In my situation, our high school had some extra particle board that they were probably never going to use, so I decided to use that for my project. However, they were pretty small pieces so I had to combine two of them together. If you have a large enough piece, carry on.

First off, find the dimensions of your wood. My piece of (combined) wood was exactly 38" by 40". With 40" being the longest side, 20.5" would be the length of the major axis, and 19" would be the minor axis. Next, find the center of the piece of wood. Mark it. Then, following standard procedure and using the correct formulas and equations (as shown in the picture), find the distance from the center to the foci. Mark those two points as well.

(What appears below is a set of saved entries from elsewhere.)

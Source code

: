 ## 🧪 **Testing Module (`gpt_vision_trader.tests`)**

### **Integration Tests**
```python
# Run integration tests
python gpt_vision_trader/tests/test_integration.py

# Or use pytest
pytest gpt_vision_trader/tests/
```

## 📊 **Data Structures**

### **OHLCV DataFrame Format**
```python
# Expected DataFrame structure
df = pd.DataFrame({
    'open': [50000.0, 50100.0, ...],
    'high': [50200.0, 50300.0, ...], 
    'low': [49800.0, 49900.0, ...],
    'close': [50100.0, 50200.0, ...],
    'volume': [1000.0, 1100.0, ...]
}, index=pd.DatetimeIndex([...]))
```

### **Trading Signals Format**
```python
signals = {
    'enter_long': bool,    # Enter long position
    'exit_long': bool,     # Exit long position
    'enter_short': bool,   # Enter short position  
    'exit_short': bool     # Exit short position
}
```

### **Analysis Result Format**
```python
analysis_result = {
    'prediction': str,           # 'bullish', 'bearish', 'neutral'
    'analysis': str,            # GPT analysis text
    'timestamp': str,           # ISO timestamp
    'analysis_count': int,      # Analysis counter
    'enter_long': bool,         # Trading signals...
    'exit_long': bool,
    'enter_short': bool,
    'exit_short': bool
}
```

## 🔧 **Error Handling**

After finding the foci, hammer in a nail into each of them. Cut and tie a loop of string approximately twice the length of the major axis. Place the string circle over and pull tight against the two foci nails (as shown above in the second image) with a pencil. As you move the pencil from side to side, you will notice that the path of the points is curved, for lack of better words. If you keep going counter clockwise or clockwise, you will be able to draw an ellipse. Keep drawing the ellipse until you are satisfied with the shape. This can all be done due to the properties of an ellipse and its foci. Unlike a circle where the circumference is equidistant from the center at all points, the radii of ellipses fluctuate based on their position.

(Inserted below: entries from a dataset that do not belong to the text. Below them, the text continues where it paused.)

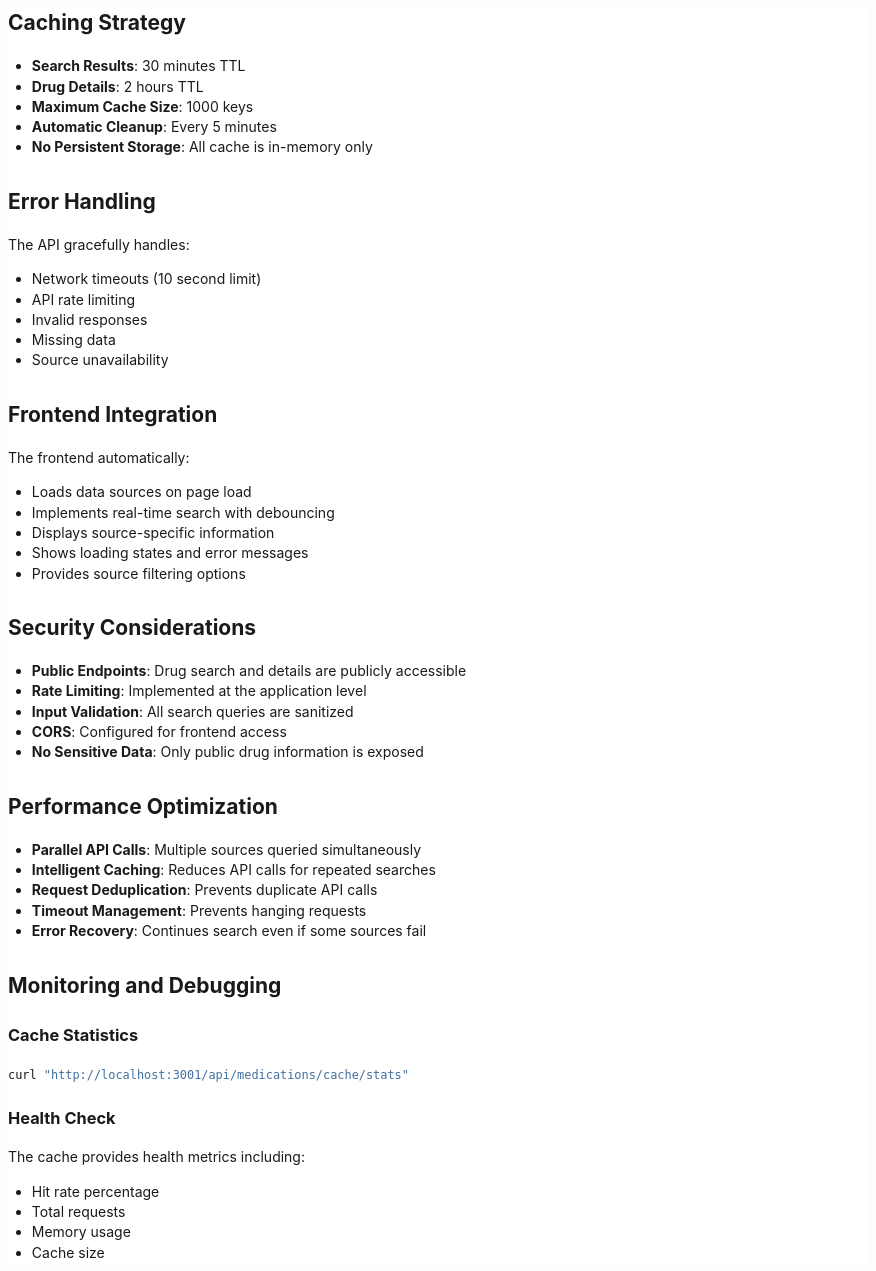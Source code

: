 ## Caching Strategy

- **Search Results**: 30 minutes TTL
- **Drug Details**: 2 hours TTL
- **Maximum Cache Size**: 1000 keys
- **Automatic Cleanup**: Every 5 minutes
- **No Persistent Storage**: All cache is in-memory only

## Error Handling

The API gracefully handles:
- Network timeouts (10 second limit)
- API rate limiting
- Invalid responses
- Missing data
- Source unavailability

## Frontend Integration

The frontend automatically:
- Loads data sources on page load
- Implements real-time search with debouncing
- Displays source-specific information
- Shows loading states and error messages
- Provides source filtering options

## Security Considerations

- **Public Endpoints**: Drug search and details are publicly accessible
- **Rate Limiting**: Implemented at the application level
- **Input Validation**: All search queries are sanitized
- **CORS**: Configured for frontend access
- **No Sensitive Data**: Only public drug information is exposed

## Performance Optimization

- **Parallel API Calls**: Multiple sources queried simultaneously
- **Intelligent Caching**: Reduces API calls for repeated searches
- **Request Deduplication**: Prevents duplicate API calls
- **Timeout Management**: Prevents hanging requests
- **Error Recovery**: Continues search even if some sources fail

## Monitoring and Debugging

### Cache Statistics
```bash
curl "http://localhost:3001/api/medications/cache/stats"
```

### Health Check
The cache provides health metrics including:
- Hit rate percentage
- Total requests
- Memory usage
- Cache size
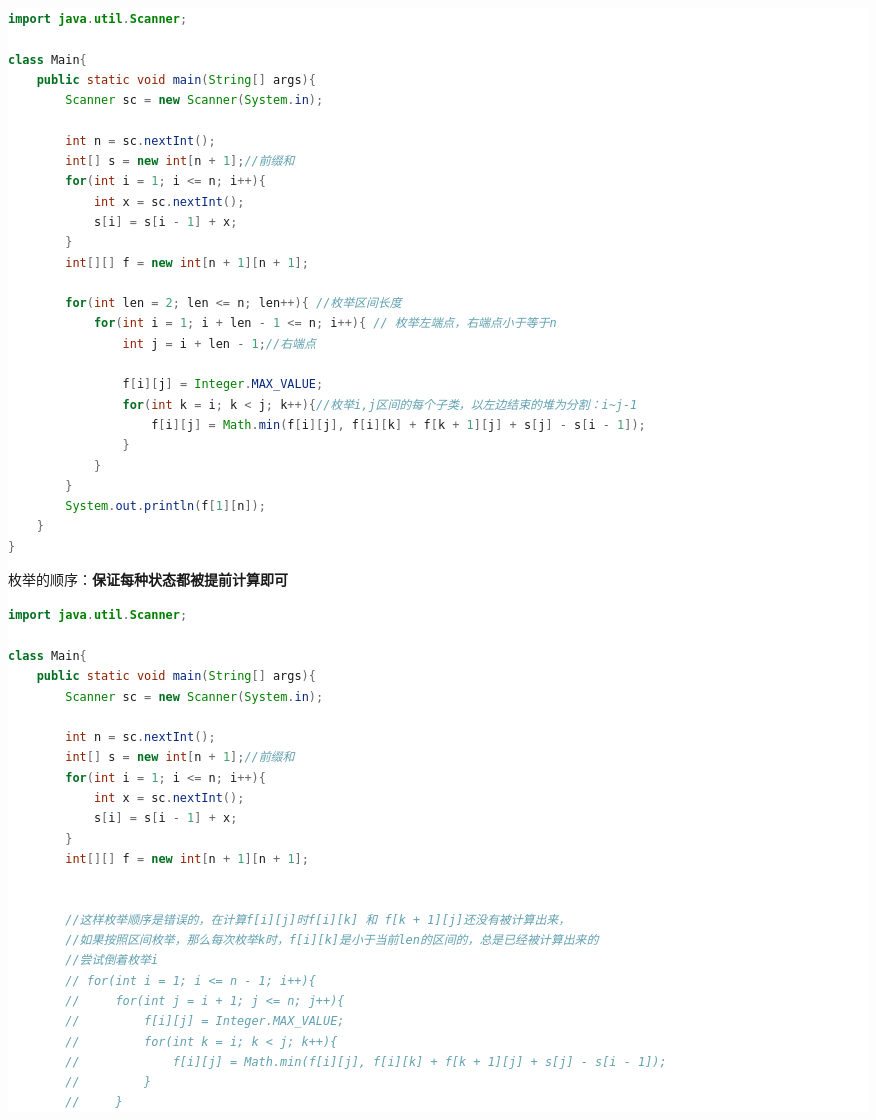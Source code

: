 







```java
import java.util.Scanner;

class Main{
    public static void main(String[] args){
        Scanner sc = new Scanner(System.in);
        
        int n = sc.nextInt();
        int[] s = new int[n + 1];//前缀和
        for(int i = 1; i <= n; i++){
            int x = sc.nextInt();
            s[i] = s[i - 1] + x;
        }
        int[][] f = new int[n + 1][n + 1];
        
        for(int len = 2; len <= n; len++){ //枚举区间长度
            for(int i = 1; i + len - 1 <= n; i++){ // 枚举左端点，右端点小于等于n
                int j = i + len - 1;//右端点
                
                f[i][j] = Integer.MAX_VALUE;
                for(int k = i; k < j; k++){//枚举i,j区间的每个子类，以左边结束的堆为分割：i~j-1
                    f[i][j] = Math.min(f[i][j], f[i][k] + f[k + 1][j] + s[j] - s[i - 1]);
                }
            }
        }
        System.out.println(f[1][n]);
    }
}
```



枚举的顺序：**保证每种状态都被提前计算即可**



```java
import java.util.Scanner;

class Main{
    public static void main(String[] args){
        Scanner sc = new Scanner(System.in);
        
        int n = sc.nextInt();
        int[] s = new int[n + 1];//前缀和
        for(int i = 1; i <= n; i++){
            int x = sc.nextInt();
            s[i] = s[i - 1] + x;
        }
        int[][] f = new int[n + 1][n + 1];
        
        
        //这样枚举顺序是错误的，在计算f[i][j]时f[i][k] 和 f[k + 1][j]还没有被计算出来，
        //如果按照区间枚举，那么每次枚举k时，f[i][k]是小于当前len的区间的，总是已经被计算出来的
        //尝试倒着枚举i
        // for(int i = 1; i <= n - 1; i++){
        //     for(int j = i + 1; j <= n; j++){
        //         f[i][j] = Integer.MAX_VALUE;
        //         for(int k = i; k < j; k++){
        //             f[i][j] = Math.min(f[i][j], f[i][k] + f[k + 1][j] + s[j] - s[i - 1]);
        //         }
        //     }
```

Step 3: Cutting Out the Ellipse

This step is the most time consuming and what I believe to be the hardest part of the project. After tracing the shape of the ellipse I wanted to cut out, I had to figure out HOW to cut it out. What you will need is a jigsaw, a handheld circular saw and a sander.

Using the circular saw, carefully make some relief cuts to the edge of the ellipse (as shown in images 1 and 2). Cut as much excess wood away from the edges to make it easier when cutting out the curved edge. Next, use the jigsaw to cut as close as possible to the lines on your table. Afterwards, use a sander to clean up the edges and remove anything jutting out from the sides. The finished product should look like image 3.

Next, you'll want to cut out your pocket for the table. We'll only need one. Remove the nails from your foci and use a power drill to predrill into one of them. Then, switch to a hole saw bit. Use this to make the hole for your pocket. The standard billiard ball's diameter is 5.715 cm, or 2.25", so make sure to use a bit that is a little bigger than that, but not by too much.

All of this is easier said than done.

Step 4: Bumpers and Rails

The last step is to add the rails and bumpers of the pool table. Simply find a suitable piece of foam, wood, rubber etc to use, and screw it down or onto the table along its edges. I added some vinyl wall base molding for the sake of aesthetics and to cover up any gaps between the bumper and the table.

Step 5: Test It Out

Now all you have to do is simply test it out for yourself! As stated before, as long as you hit the ball with the right amount of force and from a focal point, it should rebound to the other focal point, no matter which angle you hit it from.

Step 6: Time and Effort Analysis

The total time required to build the pool table was approximately 8-9 hours spread out over a period of time. I built it over a time span of about two weeks, working on it an hour or so every other day. If done continuously without stopping one could easily complete it within a day.

Time spent on the project on different parts was miscellaneous, including but not limited to cutting the ellipse, designing parts, and trying different things with trial and error.

Step 7: Improvements

If I had the time to redo the project, there would be a couple things I'd like to try. For one, I'd like to make the pool table bigger, maybe add some green felt for a more authentic look, and put actual rails and bumpers onto it. I feel as if this would make the project 5x better, if only I had the time and resources to do so. I'd also like to attempt to make the table a stand alone, and create an actual pocket for the table.